> Directions for this task: Some lines below hold "server". Pick them out and copy them.

> Stored data:
'''

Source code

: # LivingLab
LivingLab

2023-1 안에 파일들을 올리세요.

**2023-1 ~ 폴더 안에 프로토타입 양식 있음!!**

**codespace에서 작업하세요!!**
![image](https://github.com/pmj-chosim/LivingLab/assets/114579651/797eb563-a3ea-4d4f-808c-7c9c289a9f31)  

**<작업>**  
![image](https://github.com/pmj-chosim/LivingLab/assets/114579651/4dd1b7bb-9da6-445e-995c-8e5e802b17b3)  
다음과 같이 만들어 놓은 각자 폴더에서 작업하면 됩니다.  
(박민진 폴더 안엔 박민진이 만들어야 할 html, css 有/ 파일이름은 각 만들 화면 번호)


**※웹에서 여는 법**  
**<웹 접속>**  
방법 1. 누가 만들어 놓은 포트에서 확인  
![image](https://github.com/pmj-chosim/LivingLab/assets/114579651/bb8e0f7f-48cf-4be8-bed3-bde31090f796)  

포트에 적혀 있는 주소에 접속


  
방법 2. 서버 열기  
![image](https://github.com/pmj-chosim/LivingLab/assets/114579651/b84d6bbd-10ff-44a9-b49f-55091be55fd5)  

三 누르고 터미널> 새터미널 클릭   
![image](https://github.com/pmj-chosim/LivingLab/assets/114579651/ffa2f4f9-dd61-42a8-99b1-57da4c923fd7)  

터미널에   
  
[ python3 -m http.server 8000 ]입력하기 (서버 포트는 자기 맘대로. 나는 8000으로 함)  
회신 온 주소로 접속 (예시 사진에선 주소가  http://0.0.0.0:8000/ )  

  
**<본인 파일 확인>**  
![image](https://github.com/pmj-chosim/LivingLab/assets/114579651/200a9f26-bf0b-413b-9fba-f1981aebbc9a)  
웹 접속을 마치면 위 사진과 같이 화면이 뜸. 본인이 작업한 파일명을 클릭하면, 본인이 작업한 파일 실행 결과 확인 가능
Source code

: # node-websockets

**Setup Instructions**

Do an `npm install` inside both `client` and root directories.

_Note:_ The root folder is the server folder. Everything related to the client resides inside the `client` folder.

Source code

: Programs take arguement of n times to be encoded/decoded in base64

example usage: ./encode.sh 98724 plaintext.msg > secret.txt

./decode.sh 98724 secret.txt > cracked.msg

'''

> Task answer:
[ python3 -m http.server 8000 ]입력하기 (서버 포트는 자기 맘대로. 나는 8000으로 함)  
_Note:_ The root folder is the server folder. Everything related to the client resides inside the `client` folder.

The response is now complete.